**Task prompt**:
Your answer should be the exact lines of the data below from the one containing "Let $E = x_1" through the one containing "Sample Variance: $Var(E)"; please include nothing else.

++++ Provided records ++++

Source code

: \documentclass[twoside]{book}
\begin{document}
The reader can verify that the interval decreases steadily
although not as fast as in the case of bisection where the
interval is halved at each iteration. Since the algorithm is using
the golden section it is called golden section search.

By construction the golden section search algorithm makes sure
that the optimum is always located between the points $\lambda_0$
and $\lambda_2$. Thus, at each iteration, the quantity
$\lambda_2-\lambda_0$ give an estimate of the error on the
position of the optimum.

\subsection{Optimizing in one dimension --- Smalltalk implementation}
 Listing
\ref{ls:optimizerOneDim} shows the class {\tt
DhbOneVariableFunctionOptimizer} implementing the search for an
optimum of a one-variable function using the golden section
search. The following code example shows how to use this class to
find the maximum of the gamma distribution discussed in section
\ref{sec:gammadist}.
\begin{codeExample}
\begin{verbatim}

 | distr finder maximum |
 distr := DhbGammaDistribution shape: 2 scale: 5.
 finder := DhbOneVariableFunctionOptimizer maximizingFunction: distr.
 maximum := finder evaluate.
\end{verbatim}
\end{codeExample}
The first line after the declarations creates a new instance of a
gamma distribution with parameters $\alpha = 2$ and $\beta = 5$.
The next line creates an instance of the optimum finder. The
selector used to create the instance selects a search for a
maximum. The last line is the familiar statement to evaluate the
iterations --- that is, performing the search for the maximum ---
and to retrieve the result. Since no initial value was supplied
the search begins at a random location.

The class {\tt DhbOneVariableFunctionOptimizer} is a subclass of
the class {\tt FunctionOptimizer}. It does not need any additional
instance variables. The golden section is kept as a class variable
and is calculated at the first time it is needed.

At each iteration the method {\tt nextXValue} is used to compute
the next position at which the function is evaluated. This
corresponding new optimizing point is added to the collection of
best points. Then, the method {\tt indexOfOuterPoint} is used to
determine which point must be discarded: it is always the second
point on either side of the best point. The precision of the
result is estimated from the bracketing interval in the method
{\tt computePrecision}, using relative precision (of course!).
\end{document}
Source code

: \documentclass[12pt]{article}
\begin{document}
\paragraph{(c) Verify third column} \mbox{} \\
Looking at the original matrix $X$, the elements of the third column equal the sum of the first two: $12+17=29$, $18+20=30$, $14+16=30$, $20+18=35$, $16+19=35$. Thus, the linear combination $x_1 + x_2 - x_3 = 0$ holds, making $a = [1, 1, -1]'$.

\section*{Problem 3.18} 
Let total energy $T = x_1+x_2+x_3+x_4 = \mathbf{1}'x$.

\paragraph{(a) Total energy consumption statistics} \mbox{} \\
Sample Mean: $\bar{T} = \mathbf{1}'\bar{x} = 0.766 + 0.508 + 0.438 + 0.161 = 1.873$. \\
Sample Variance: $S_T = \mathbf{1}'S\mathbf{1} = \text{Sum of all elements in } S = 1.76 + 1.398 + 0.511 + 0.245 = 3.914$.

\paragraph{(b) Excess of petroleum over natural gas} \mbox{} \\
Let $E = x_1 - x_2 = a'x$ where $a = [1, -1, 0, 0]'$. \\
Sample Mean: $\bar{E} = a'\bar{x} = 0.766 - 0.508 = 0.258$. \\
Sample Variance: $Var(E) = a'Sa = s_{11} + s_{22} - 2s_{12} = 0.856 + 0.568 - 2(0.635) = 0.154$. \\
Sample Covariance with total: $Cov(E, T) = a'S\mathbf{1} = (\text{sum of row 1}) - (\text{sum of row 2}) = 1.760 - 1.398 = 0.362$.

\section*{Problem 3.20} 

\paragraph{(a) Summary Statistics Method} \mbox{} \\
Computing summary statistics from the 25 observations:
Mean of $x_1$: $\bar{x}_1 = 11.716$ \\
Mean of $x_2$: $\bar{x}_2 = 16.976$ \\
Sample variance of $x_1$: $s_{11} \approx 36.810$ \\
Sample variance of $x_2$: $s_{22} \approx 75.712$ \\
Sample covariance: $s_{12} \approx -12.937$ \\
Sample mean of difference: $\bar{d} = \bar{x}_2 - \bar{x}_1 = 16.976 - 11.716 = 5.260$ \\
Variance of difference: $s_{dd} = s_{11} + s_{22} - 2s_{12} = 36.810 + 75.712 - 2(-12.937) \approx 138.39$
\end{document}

++++

**Reply**:
Let $E = x_1 - x_2 = a'x$ where $a = [1, -1, 0, 0]'$. \\
Sample Mean: $\bar{E} = a'\bar{x} = 0.766 - 0.508 = 0.258$. \\
Sample Variance: $Var(E) = a'Sa = s_{11} + s_{22} - 2s_{12} = 0.856 + 0.568 - 2(0.635) = 0.154$. \\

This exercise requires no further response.